If Uber is forced to revamp its business model, it could spell the end of the low-cost service economy that many affluent urban consumers have come to take for granted—and a few venture capitalists might get slightly less rich. But on balance, the change will put the economy on a more sustainable track. Service workers might have a better shot at earning a living wage. And consumers will still be able to order $13 grilled Hawaiian tuna at the click of a button.

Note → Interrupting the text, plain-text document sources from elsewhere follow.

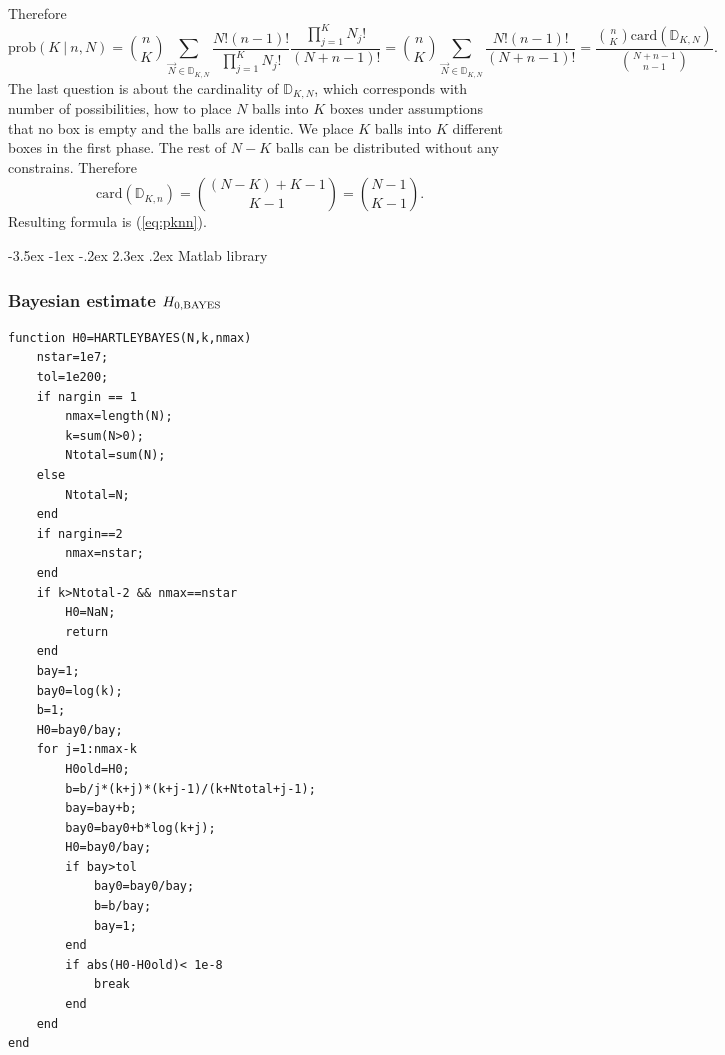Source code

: \documentclass[a4paper,10pt]{article}
\makeatletter
\renewcommand\subsection{\@startsection {subsection}{1}{\z@}%
                                   {-3.5ex \@plus -1ex \@minus -.2ex}%
                                   {2.3ex \@plus.2ex}%
                                   {\normalsize\bfseries}}
\makeatother
\begin{document}
\begin{appendices}
\begin{equation}
\end{equation}
Therefore
\begin{equation} 
\label{eq:prob}
\text{prob}(K \: | \: n,N) = {n \choose K}\sum_{\vec{N} \in \mathbb{D}_{K,N}} \frac{N!(n-1)!}{\prod_{j=1}^{K}N_{j}!}\frac{\prod_{j=1}^{K}N_{j}!}{(N+n-1)!} = {n \choose K}\sum_{\vec{N} \in \mathbb{D}_{K,N}} \frac{N!(n-1)!}{(N+n-1)!} = \frac{{n \choose K}\text{card}(\mathbb{D}_{K,N})}{{N+n-1 \choose n-1}}.
\end{equation}
The last question is about the cardinality of $\mathbb{D}_{K,N}$, which corresponds with number of possibilities, how to place $N$ balls into $K$ boxes under assumptions that no box is empty and the balls are identic. We place $K$ balls into $K$ different boxes in the first phase. The rest of $N-K$ balls can be distributed without any constrains. Therefore
\begin{equation} 
\label{eq:card}
\text{card}(\mathbb{D}_{K,n}) = {(N-K)+K-1 \choose K-1} = {N-1 \choose K-1}. 
\end{equation}
Resulting formula is (\ref{eq:pknn}).



\subsection{Matlab library}

\subsubsection{Bayesian estimate $ H_{0,\mbox{\scriptsize{BAYES}}}$ }
\ttfamily
\begin{lstlisting}
function H0=HARTLEYBAYES(N,k,nmax)
    nstar=1e7;
    tol=1e200; 
    if nargin == 1
        nmax=length(N);
        k=sum(N>0);
        Ntotal=sum(N);
    else
        Ntotal=N;
    end
    if nargin==2
        nmax=nstar;
    end
    if k>Ntotal-2 && nmax==nstar
        H0=NaN;
        return
    end
    bay=1;
    bay0=log(k);
    b=1;
    H0=bay0/bay;
    for j=1:nmax-k
        H0old=H0;
        b=b/j*(k+j)*(k+j-1)/(k+Ntotal+j-1);
        bay=bay+b;
        bay0=bay0+b*log(k+j);
        H0=bay0/bay;
        if bay>tol
            bay0=bay0/bay;
            b=b/bay;
            bay=1;
        end
        if abs(H0-H0old)< 1e-8
            break
        end
    end
end
\end{lstlisting}

\normalfont

\end{appendices}
\end{document}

Several thriving on-demand start-ups, among them Munchery (a competitor to SpoonRocket) and Alfred (a competitor to Homejoy) treat their workers as employees and offer full-timers benefits such as health care. Others that had previously used independent contractors, such as BloomThat (Uber for flowers), Shyp (Uber for packages), and Luxe (Uber for valet parking), have recently made the switch.*
None of this means the gig economy is going away, of course. There will always be people like my friend James, a self-employed childrens’ book illustrator who has long delivered pizzas to help pay the bills. Lured by Uber’s recruitment ads, James bought a four-door Mini Cooper last spring and went to work shuttling people around. But he quickly discovered he was only making about $12 an hour, not including wear and tear on his car. So in February, James gave up the Uber gig and went back to working for the same old-school San Francisco pizza joint—where he’s classified as an employee, meaning he gets reimbursed for gas.
“A lot of people are treating Uber like a full-time job but are not getting anything from it,” he says. “I was often making twice as much delivering pizza as I was working for Uber.”
Correction: An earlier version of this article stated that Shyp and BloomThat use independent contractors. BloomThat now uses W2 employees and Shyp is in the process of making the transition. Mother Jones regrets the oversight.